It is testament to the profound impact Gough Whitlam made in just three years as Prime Minister so long ago – 1972-75 – that his death on October 21 was felt so keenly across generations. One suspects that even Gough’s most ardent admirers might be surprised, if gladdened, that his death at 98 was met with such sadness, affection and gratitude.
Prime ministers, premiers and ministers naturally dream of leaving a legacy – that’s why they are so quick to rush to print on losing office. Most, however, must make do with a few plaques, markers of long forgotten launches. And a few dozen copies of remaindered memoirs. Judging by the reaction to Gough Whitlam’s death, his name, and his seminal place in the story of modern Australia, will be spoken for generations to come.
Among those who have vivid memories of the Whitlam years, it is telling that many hold those memories not as voters for (or against) Whitlam’s ALP, but as secondary school students.
Such was thrill and tumult of a reformist government actually “doing” things, and such was the towering charisma of the man himself, that even generally apathetic school teens could not help but be captivated by events in Canberra.
In the years 1971-76 I went to Xavier College in the Melbourne suburb of Kew – as it happens the suburb in which Whitlam was born in 1916. During this time there were four Prime Ministers: John Gorton, William McMahon, Gough Whitlam and Malcolm Fraser.
My memory is that most of the boys at school spoke dismissively of the “socialist” Whitlam government, no doubt parroting the dread and disgust of their well-to-do parents. But they certainly knew who Gough Whitlam was. I doubt they would have given Billy McMahon a second thought had he won the 1972 election. (Although it is interesting to speculate on the course of events had Gorton not relinquished the prime-ministership in March 1971.)

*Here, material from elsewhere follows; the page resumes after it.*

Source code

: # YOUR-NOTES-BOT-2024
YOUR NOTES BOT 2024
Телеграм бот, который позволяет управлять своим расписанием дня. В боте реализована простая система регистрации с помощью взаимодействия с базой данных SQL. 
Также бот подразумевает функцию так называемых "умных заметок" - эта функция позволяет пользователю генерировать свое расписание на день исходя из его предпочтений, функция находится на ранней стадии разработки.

Gough Whitlam charged my interest in politics while I was at school. I took a keen interest in the 1974 election and the following year, by which time I was studying political science for the first time, was transfixed by the constitutional crisis and the dismissal.
November 11, 1975
I was in a history class when fellow student John Chipp, who had been sent to stand outside the classroom for unruly behaviour, rushed into the classroom to announce that the Whitlam government had been sacked. The teacher, Pat Clohessy – the legendary athletics coach who would later be inducted into the Sport Australia Hall of Fame – told Chipp not to be stupid and ordered him out of the room again. But Chipp persisted, Clohessy left the room to see what he could find out, and it was true: the Governor-General had sacked the Whitlam government. Class was suspended as a visibly shocked Clohessy took in the news.
As for my schoolmate Chipp, his sources were impeccable. He was the son of Don Chipp, a former federal Minister in the Holt, Gorton and McMahon governments and his father had been sworn into Fraser’s caretaker Ministry. (Don Chipp was dropped from the Ministry when Fraser won the 1975 election. A disgruntled Chipp went on to form the Australian Democrats. Again, it is interesting to speculate on the course of Australian politics had Chipp remained a Minister.)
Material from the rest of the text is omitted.